WHAT IS EXPECTED: Every line containing the word "json" is to be copied from the data below.

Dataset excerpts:
# # # #
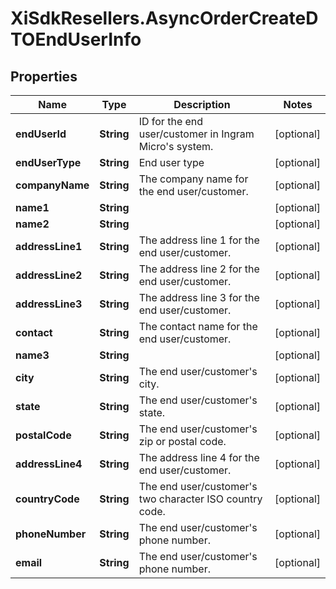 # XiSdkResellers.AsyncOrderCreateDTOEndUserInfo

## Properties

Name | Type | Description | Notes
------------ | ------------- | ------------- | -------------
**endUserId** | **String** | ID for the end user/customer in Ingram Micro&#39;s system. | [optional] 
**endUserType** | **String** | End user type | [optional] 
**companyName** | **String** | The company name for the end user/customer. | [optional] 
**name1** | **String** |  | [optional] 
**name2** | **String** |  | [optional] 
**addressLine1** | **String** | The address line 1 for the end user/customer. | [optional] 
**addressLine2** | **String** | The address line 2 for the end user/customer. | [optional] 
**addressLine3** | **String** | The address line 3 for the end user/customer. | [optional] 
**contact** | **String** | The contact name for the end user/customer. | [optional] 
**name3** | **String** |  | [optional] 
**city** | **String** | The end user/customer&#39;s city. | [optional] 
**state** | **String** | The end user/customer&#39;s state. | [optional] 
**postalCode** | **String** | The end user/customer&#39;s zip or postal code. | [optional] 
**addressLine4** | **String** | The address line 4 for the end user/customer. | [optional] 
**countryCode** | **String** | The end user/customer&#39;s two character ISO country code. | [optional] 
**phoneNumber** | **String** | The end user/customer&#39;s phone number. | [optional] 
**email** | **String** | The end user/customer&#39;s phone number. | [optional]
# # # #
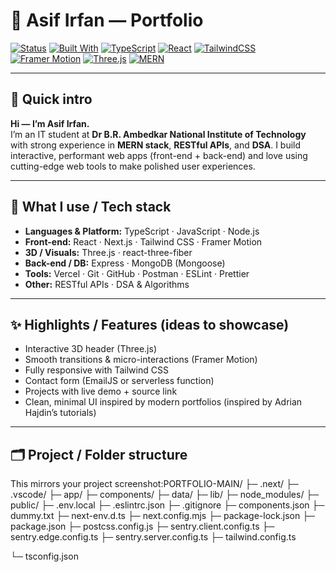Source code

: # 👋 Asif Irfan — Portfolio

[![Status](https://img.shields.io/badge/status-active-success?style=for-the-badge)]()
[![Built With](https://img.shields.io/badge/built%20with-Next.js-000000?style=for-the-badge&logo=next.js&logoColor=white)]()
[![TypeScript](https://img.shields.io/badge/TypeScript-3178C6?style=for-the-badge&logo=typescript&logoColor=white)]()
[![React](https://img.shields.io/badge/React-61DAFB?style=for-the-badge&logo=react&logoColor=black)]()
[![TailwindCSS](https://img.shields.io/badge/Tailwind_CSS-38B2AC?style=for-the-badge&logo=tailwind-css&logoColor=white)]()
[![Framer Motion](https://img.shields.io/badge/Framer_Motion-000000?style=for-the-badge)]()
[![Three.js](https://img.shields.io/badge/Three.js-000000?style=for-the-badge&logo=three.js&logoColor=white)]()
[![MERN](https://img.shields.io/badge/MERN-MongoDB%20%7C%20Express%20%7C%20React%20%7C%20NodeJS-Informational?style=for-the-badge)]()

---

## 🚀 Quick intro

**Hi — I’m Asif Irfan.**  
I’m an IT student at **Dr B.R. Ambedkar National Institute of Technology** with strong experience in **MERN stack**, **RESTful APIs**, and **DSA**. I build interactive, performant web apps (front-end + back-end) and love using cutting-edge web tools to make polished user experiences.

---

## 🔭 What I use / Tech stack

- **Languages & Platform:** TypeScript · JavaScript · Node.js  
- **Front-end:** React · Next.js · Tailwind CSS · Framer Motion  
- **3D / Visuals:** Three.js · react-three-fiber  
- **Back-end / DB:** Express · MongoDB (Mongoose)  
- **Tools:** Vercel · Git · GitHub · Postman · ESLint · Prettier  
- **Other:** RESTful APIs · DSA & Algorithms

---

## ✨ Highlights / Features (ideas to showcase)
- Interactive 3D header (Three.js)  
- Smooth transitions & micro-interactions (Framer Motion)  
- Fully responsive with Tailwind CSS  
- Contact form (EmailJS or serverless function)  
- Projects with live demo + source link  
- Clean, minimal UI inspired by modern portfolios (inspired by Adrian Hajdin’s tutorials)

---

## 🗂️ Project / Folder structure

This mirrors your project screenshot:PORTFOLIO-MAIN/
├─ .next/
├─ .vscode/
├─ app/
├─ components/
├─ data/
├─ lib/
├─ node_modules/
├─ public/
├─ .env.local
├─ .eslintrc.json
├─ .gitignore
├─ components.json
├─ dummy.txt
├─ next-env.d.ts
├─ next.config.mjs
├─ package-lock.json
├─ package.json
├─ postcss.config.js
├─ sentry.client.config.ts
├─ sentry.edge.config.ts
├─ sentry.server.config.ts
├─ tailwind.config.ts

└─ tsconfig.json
# # # #
WRITTEN ANSWER:
├─ .eslintrc.json
├─ components.json
├─ package-lock.json
├─ package.json
└─ tsconfig.json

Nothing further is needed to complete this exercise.